- **WORK INSTRUCTION**: Transcribe only the lines of the listing below from the one holding "excerpt: This guideline" through the one holding "## **Guideline 2: Operable**", inclusive, without any change.

- **MATERIAL FOR THE TASK**:
=======

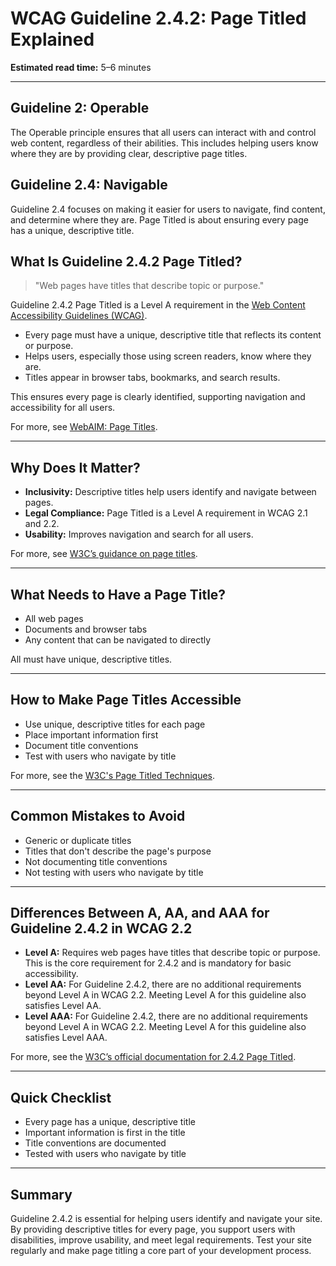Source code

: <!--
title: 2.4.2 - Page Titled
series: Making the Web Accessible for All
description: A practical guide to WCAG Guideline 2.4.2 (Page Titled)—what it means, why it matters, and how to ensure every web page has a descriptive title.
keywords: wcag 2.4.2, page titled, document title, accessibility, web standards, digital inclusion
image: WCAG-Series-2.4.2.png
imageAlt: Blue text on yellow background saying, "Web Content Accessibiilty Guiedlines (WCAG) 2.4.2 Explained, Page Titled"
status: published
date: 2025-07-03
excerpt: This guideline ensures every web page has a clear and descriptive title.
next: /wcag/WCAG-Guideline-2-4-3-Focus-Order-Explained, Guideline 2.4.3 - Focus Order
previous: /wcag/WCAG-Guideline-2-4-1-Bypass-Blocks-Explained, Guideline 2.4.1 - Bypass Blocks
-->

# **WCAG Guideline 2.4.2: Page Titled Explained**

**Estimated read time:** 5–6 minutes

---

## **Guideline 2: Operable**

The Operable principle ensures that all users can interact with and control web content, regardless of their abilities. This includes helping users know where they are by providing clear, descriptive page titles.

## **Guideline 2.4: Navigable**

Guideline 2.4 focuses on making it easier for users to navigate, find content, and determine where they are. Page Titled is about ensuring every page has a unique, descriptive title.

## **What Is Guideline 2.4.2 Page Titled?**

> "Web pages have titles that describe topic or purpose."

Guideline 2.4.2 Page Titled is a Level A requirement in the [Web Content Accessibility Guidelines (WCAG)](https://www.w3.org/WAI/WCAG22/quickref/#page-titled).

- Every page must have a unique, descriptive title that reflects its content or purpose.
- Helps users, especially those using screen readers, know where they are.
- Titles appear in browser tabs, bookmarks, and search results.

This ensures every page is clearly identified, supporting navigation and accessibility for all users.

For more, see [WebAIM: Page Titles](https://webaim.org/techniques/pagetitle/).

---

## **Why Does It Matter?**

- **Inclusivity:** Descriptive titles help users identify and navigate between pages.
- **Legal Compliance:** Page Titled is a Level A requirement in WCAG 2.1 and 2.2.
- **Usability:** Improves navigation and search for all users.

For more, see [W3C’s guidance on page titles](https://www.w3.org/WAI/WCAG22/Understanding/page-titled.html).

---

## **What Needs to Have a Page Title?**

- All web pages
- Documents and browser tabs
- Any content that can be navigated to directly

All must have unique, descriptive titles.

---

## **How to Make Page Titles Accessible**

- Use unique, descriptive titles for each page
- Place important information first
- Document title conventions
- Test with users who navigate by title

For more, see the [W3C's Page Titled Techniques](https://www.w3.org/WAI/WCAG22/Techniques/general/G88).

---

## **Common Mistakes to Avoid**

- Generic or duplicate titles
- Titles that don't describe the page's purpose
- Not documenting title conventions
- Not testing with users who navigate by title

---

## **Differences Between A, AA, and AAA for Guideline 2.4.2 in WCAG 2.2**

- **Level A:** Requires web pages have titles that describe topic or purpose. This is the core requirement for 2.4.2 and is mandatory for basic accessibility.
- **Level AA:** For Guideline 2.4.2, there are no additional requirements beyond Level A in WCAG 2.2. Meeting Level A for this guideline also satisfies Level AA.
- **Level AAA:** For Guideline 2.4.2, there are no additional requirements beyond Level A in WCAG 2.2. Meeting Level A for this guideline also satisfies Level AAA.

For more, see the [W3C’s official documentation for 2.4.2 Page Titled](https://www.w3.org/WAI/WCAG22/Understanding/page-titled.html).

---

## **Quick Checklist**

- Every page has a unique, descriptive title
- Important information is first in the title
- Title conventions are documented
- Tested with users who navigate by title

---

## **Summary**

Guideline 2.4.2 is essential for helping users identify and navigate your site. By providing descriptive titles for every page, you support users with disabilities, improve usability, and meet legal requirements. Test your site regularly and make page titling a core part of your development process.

=======

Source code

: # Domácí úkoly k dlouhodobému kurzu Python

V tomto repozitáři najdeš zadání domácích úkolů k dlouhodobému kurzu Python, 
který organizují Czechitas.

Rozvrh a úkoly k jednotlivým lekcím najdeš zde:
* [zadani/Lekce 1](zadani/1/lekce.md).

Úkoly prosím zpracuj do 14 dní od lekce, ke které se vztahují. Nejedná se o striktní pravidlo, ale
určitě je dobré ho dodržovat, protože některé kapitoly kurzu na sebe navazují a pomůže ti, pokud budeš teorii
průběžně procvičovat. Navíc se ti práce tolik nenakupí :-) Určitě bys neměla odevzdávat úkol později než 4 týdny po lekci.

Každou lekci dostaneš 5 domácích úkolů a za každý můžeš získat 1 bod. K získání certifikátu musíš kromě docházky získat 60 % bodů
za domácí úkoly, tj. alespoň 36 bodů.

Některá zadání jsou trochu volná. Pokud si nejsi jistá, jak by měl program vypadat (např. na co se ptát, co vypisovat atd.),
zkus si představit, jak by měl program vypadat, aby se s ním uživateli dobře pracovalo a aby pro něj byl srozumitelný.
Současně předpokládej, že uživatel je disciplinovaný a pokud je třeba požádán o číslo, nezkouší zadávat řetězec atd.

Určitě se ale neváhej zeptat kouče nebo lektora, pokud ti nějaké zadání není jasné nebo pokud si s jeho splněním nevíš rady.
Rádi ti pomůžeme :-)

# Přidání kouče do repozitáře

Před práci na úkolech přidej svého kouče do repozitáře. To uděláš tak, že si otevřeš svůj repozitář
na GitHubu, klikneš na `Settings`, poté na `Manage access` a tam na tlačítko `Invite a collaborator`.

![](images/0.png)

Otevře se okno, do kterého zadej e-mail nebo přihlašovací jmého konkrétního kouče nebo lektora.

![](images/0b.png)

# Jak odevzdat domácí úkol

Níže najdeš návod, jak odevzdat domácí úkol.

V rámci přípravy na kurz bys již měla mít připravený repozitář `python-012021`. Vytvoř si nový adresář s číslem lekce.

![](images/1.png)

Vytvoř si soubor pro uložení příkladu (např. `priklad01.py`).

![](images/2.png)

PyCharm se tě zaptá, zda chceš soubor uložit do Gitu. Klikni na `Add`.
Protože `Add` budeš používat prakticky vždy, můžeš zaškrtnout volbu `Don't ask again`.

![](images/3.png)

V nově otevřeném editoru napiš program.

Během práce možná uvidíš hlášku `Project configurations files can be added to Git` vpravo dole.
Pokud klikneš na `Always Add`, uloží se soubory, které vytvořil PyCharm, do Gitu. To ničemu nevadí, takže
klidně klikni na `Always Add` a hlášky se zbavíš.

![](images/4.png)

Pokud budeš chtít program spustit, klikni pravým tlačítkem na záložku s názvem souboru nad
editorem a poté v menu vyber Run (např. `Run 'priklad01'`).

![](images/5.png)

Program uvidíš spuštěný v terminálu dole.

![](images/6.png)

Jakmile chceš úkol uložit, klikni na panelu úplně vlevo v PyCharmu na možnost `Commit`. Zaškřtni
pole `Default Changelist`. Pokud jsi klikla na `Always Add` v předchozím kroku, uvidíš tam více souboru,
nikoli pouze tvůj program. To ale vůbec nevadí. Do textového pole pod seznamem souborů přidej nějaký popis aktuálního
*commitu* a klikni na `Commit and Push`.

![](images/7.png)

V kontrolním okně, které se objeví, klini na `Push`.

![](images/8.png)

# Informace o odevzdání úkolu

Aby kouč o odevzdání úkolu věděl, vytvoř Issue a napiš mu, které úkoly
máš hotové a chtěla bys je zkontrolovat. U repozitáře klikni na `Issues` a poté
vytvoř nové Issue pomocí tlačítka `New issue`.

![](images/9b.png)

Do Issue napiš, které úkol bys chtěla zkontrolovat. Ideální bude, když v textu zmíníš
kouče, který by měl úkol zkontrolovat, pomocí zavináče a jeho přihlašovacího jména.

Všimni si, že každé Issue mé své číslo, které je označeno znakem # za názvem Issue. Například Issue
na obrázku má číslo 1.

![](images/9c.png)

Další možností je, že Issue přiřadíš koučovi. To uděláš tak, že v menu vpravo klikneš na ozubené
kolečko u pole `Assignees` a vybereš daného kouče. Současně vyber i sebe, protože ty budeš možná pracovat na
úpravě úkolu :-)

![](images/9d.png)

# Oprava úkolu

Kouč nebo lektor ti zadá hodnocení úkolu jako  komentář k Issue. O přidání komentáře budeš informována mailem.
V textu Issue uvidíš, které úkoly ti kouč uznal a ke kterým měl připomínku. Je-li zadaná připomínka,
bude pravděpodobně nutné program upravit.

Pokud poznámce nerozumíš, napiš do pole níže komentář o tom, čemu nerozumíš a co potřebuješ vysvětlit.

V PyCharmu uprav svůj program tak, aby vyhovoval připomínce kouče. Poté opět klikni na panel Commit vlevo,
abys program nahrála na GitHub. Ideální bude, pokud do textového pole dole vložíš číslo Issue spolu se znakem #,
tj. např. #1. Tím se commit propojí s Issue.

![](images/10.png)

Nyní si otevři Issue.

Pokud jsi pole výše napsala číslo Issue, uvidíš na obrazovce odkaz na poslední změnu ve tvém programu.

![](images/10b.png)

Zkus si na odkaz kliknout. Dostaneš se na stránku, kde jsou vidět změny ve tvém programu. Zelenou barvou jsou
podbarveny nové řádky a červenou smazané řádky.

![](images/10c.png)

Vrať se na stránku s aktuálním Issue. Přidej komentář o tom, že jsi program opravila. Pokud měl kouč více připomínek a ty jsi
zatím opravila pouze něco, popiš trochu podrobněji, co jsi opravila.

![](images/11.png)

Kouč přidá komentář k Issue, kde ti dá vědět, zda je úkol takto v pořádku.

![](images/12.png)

=======

- **PROBLEM SOLUTION**:
excerpt: This guideline ensures every web page has a clear and descriptive title.
next: /wcag/WCAG-Guideline-2-4-3-Focus-Order-Explained, Guideline 2.4.3 - Focus Order
previous: /wcag/WCAG-Guideline-2-4-1-Bypass-Blocks-Explained, Guideline 2.4.1 - Bypass Blocks
-->

# **WCAG Guideline 2.4.2: Page Titled Explained**

**Estimated read time:** 5–6 minutes

---

## **Guideline 2: Operable**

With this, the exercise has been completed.